* DIRECTIONS FOR THIS TASK *
Return only the lines starting at the line that contains "因此$T(n)=Θ(n)$。" and ending with the final line of the listing; include both endpoints.

* EXCERPTED RECORDS *
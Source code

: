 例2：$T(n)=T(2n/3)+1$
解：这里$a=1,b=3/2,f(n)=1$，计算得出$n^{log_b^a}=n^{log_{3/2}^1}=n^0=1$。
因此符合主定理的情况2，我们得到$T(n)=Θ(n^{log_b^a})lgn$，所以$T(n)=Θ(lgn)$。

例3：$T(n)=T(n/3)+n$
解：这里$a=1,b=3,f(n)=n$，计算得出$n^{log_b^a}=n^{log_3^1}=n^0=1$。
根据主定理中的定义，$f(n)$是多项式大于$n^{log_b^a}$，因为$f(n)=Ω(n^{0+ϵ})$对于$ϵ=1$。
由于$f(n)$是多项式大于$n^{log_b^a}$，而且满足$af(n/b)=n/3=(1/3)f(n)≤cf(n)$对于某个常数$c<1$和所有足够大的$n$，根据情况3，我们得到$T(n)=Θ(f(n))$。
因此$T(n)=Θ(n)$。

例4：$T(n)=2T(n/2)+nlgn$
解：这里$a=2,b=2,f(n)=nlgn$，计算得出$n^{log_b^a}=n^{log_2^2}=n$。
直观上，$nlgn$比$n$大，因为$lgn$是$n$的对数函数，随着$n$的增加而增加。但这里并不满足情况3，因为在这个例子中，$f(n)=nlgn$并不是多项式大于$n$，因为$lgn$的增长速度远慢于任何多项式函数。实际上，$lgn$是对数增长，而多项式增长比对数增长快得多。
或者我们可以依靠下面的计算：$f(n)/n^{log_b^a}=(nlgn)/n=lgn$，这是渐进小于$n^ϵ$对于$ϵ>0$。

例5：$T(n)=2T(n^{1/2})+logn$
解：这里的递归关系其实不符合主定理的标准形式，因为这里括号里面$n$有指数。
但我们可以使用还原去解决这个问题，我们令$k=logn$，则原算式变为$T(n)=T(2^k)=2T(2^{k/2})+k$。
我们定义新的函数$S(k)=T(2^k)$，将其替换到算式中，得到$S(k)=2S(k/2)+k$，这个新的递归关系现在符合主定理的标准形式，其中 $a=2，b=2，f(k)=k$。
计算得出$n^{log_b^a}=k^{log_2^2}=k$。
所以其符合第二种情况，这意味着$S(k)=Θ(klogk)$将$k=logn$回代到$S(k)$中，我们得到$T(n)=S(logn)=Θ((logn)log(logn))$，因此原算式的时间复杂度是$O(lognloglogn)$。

* SOLUTION FOR THIS TASK *
因此$T(n)=Θ(n)$。

例4：$T(n)=2T(n/2)+nlgn$
解：这里$a=2,b=2,f(n)=nlgn$，计算得出$n^{log_b^a}=n^{log_2^2}=n$。
直观上，$nlgn$比$n$大，因为$lgn$是$n$的对数函数，随着$n$的增加而增加。但这里并不满足情况3，因为在这个例子中，$f(n)=nlgn$并不是多项式大于$n$，因为$lgn$的增长速度远慢于任何多项式函数。实际上，$lgn$是对数增长，而多项式增长比对数增长快得多。
或者我们可以依靠下面的计算：$f(n)/n^{log_b^a}=(nlgn)/n=lgn$，这是渐进小于$n^ϵ$对于$ϵ>0$。

例5：$T(n)=2T(n^{1/2})+logn$
解：这里的递归关系其实不符合主定理的标准形式，因为这里括号里面$n$有指数。
但我们可以使用还原去解决这个问题，我们令$k=logn$，则原算式变为$T(n)=T(2^k)=2T(2^{k/2})+k$。
我们定义新的函数$S(k)=T(2^k)$，将其替换到算式中，得到$S(k)=2S(k/2)+k$，这个新的递归关系现在符合主定理的标准形式，其中 $a=2，b=2，f(k)=k$。
计算得出$n^{log_b^a}=k^{log_2^2}=k$。
所以其符合第二种情况，这意味着$S(k)=Θ(klogk)$将$k=logn$回代到$S(k)$中，我们得到$T(n)=S(logn)=Θ((logn)log(logn))$，因此原算式的时间复杂度是$O(lognloglogn)$。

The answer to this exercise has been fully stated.